Final objective function value = 0.06068489

If the number is bigger than 0.1, the transform is a suspect. If it is bigger than 0.2, it is wrong. Experience has shown that when this number is around 0.06, it is good.

You can see how good the transform is by loading the orig volume and applying a transform in tkmedit. Then compare the volume with $subjects_dir/fsaverage/mri/mni305 volume (load it as aux volume). (Note that you cannot load average_305.mnc which has non 256^3 volume. tkmedit cannot handle two different sized volumes. The fsaverage/mri/mni305 is conformed to have 256^3 so that you can load it under tkmedit.)

There are at least two causes of failures. One cause is that the volume has systematic gray scale variations or noisy white matter regions. Another cause is a volume which has a bright neck region.

In the case of grey scale problem, a suggestion is to try "T1" (white matter set to have 110 only) and then "brain". Here are the steps you take:

$ mri_convert T1 T1.mnc

$ mritotal -protocol icbm T1.mnc T1.xfm

Check the transform, using tkmedit. If still bad, try

$ mri_convert brain brain.mnc

$ mritotal -protocol icbm brain.mnc brain.xfm

Check the transform, using tkmedit.

If you find a good transform during the step above, replace mri/transforms/talairach.xfm with the good one. You must use the same name talairach.xfm.

When you see a big bright neck region, an option is to edit the volume to erase the bright neck region and run mritotal on the edited volume. It usually works by a simple editing, setting all the region to zero where y > certain value (around 170). This worked better than using "brain" volume.

If it is still bad, you can try using a manual registration tool to create the transform. Note that you have to create the MNI compatible talairach.xfm to go along with further freesurfer processes.

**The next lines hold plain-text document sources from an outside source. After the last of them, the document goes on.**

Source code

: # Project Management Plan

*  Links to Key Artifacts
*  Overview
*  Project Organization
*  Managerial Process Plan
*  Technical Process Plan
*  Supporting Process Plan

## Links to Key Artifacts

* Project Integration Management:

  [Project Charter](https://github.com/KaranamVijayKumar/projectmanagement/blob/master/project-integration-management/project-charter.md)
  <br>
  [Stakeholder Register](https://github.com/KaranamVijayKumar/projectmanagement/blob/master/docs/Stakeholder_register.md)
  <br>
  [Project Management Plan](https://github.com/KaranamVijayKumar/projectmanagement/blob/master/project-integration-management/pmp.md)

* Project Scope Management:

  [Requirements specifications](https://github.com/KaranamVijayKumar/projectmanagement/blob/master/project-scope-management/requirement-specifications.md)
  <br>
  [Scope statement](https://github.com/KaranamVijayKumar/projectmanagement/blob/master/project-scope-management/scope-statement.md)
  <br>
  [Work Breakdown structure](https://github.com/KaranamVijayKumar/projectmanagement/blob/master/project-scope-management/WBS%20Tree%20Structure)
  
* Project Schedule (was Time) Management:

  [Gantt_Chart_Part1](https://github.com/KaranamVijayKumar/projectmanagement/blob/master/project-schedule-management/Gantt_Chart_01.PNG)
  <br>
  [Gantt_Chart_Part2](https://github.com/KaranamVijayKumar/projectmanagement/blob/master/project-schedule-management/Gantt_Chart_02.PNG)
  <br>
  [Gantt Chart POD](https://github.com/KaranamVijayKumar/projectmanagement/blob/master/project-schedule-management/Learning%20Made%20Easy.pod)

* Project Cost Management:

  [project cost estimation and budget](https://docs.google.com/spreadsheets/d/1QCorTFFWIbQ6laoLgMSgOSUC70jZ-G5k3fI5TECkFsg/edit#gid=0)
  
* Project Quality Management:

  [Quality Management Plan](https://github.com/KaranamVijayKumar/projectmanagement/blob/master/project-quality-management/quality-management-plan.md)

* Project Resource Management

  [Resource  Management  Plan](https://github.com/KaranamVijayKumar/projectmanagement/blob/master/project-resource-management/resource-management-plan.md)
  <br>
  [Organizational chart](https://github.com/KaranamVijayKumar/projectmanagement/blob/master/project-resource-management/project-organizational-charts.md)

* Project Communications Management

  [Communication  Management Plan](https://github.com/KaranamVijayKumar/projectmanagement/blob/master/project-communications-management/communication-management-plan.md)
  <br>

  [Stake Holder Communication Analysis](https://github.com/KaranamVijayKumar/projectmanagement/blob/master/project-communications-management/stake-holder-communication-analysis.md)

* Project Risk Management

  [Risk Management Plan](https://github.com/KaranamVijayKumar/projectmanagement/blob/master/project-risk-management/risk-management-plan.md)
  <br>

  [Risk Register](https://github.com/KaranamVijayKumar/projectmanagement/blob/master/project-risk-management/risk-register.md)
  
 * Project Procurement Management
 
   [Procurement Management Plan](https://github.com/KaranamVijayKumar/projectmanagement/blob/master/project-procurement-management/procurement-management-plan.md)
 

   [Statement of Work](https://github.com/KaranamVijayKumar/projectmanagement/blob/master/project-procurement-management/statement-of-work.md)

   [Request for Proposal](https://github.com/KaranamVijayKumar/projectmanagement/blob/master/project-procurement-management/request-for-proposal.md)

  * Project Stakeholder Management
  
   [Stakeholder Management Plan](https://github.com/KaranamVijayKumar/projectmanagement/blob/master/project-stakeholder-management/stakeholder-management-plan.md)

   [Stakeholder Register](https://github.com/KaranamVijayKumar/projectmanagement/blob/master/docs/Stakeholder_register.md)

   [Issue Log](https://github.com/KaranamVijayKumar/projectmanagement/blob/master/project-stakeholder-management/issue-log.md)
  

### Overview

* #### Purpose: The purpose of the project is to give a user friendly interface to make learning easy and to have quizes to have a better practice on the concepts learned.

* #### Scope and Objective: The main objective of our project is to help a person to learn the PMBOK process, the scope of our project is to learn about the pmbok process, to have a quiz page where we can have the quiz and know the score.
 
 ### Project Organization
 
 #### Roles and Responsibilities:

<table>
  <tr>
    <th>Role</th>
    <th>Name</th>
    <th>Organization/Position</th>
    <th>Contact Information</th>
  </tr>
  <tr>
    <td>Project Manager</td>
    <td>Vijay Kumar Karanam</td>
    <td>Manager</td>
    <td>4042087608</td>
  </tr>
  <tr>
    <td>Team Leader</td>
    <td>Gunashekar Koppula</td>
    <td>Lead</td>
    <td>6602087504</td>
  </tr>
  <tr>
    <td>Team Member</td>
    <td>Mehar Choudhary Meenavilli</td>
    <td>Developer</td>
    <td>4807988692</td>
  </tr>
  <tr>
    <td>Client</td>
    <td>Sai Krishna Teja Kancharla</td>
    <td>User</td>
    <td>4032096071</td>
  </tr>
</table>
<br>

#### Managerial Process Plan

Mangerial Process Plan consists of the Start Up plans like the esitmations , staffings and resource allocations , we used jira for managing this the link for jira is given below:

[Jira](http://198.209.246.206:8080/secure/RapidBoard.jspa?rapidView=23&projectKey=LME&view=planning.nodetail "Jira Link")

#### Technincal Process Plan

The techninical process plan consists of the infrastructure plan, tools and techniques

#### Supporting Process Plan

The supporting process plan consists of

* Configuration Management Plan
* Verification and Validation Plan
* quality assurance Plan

There exist a few manual registration tools.

The MNI GUI tool called register http://www.bic.mni.mcgill.ca/software/register/register.html allows you to get the linear transform manually by specifying the corresponding points and produces the xfm compatible with the process. The catch is that you have to convert your volume into MINC format, using mri_convert as shown above.

When you use tkregister or tkregister2, you are advised to convert register.dat to the xfm, using regdat2xfm.